Latest Headache for FTX Creditors: DOJ Seizes Robinhood Stock Tied to SBF
FTX attorneys had previously tried to lay their own claims to the outstanding shares
rblfmr/Shutterstock modified by Blockworks
A three-way fight between the FTX’s bankruptcy saga’s most influential players has been put on hold.
US prosecutors on Wednesday moved to take custody of roughly 56 million Robinhood shares that had become enmeshed in the insolvency of the crypto exchange Sam Bankman-Fried founded, according to court filings and multiple reports.
The shares, worth north of $460 million by Wednesday’s after-hours trading session, are at the heart of an onerous ownership dispute between bankrupt crypto lender BlockFi, Bankman-Fried and one of FTX’s most substantial personal creditors, Yonathan Ben Shimon, a wealthy individual investor who has invested in a host of fintech and crypto startups. The equities have plunged since they’ve been stuck in legal limbo.
The government’s move is the latest response to a number of bids undertaken by attorneys for FTX and its legal counterparties to litigate — and, in several cases, re-litigate — the ownership of assets that had been shifted and shunted between FTX, Alameda and outsiders.
Robinhood’s shares should not be deemed a part of FTX’s bankruptcy holdings, The Department of Justice told US Bankruptcy Judge John Dorsey on Wednesday, Reuters reported.
Industry participants reacted to the news with the same sort of derision and skepticism that has become the norm with each incremental update to the bankruptcy.
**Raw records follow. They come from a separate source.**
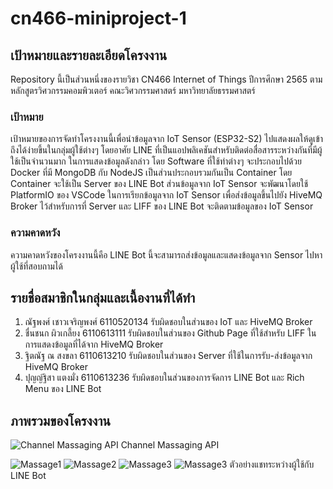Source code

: # cn466-miniproject-1

## เป้าหมายและรายละเอียดโครงงาน

Repository นี้เป็นส่วนหนึ่งของรายวิชา CN466 Internet of Things ปีการศึกษา 2565 ตามหลักสูตรวิศวกรรมคอมพิวเตอร์ คณะวิศวกรรมศาสตร์ มหาวิทยาลัยธรรมศาสตร์

### เป้าหมาย

เป้าหมายของการจัดทำโครงงานนี้เพื่อนำข้อมูลจาก IoT Sensor (ESP32-S2) ไปแสดงผลให้ดูเข้าถึงได้ง่ายขึ้นในกลุ่มผู้ใช้ต่างๆ โดยอาศัย LINE ที่เป็นแอปพลิเคชันสำหรับติดต่อสื่อสารระหว่างกันที่มีผู้ใช้เป็นจำนวนมาก ในการแสดงข้อมูลดังกล่าว โดย Software ที่ใช้ทำต่างๆ จะประกอบไปด้วย Docker ที่มี MongoDB กับ NodeJS เป็นส่วนประกอบรวมกันเป็น Container โดย Container จะใช้เป็น Server ของ LINE Bot ส่วนข้อมูลจาก IoT Sensor จะพัฒนาโดยใช้ PlatformIO ของ VSCode ในการเรียกข้อมูลจาก IoT Sensor เพื่อส่งข้อมูลขึ้นไปยัง HiveMQ Broker ไว้สำหรับการที่ Server และ LIFF ของ LINE Bot จะติดตามข้อมูลของ IoT Sensor 

### ความคาดหวัง

ความคาดหวังของโครงงานนี้คือ LINE Bot นี้จะสามารถส่งข้อมูลและแสดงข้อมูลจาก Sensor ไปหาผู้ใช้ที่สอบถามได้

## รายชื่อสมาชิกในกลุ่มและเนื้องานที่ได้ทำ

1. ณัฐพงศ์ เชาวเจริญพงศ์ 6110520134 รับผิดชอบในส่วนของ IoT และ HiveMQ Broker
2. ชื่นชนก ผิวเกลี้ยง 6110613111 รับผิดชอบในส่วนของ Github Page ที่ใช้สำหรับ LIFF ในการแสดงข้อมูลที่ได้จาก HiveMQ Broker
3. ฐิตณัฐ ณ สงขลา 6110613210 รับผิดชอบในส่วนของ Server ที่ใช้ในการรับ-ส่งข้อมูลจาก HiveMQ Broker
4. ปุญญ์ฐิสา แตงมั่ง 6110613236 รับผิดชอบในส่วนของการจัดการ LINE Bot และ Rich Menu ของ LINE Bot

## ภาพรวมของโครงงาน

![Channel Massaging API](/example/image.png)
Channel Massaging API

![Massage1](/Example/1.png)
![Massage2](/Example/2.png)
![Massage3](/Example/3.png)
![Massage3](/Example/4.png)
ตัวอย่างแชทระหว่างผู้ใช้กับ LINE Bot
The maneuver by prosecutors on Wednesday to freeze and lay claim to the hundreds of millions of dollars of outstanding Robinhood stock adds an unexpected new wrinkle to sorting out what had already been a thorny and convoluted process. Bankruptcy attorneys previously told Blockworks they expect FTX’s proceedings to take at least a year to play out.
And, at least for now, it appears to leave BlockFi and Shimon in the lurch for the foreseeable future. They’re now facing a separate type of bankruptcy mechanism, known as a forfeiture proceeding, to make any headway in what they say would make them whole — or, at least, something close to it.
Bankman-Fried had originally snapped up a 7.6% stake in Robinhood in May, allegedly, and at least in part, using Alameda funds to do so.
FTX’s legal team has previously argued that the shares, which have been under the custody of the brokerage ED&F Man Capital Markets, should be frozen and potentially tapped as a source of liquidity to pay back the exchange’s many, many creditors. There’s also an ongoing FTX bankruptcy case in the Bahamas, in addition to the one playing out in the US.
And BlockFi, the bankrupt crypto lender that had already been having a tumultuous 2022 prior, sued FTX in late November. The company alleged at the time that Bankman-Fried had put up his Robinhood shares as collateral for a loan BlockFi originated to bail out Alameda Research.
Late last month, FTX — now run by the veteran insolvency specialist John Ray, a former Enron executive — asked the court to freeze the shares, worth some $450 million at the time, in an attempt to bat down BlockFi’s claim.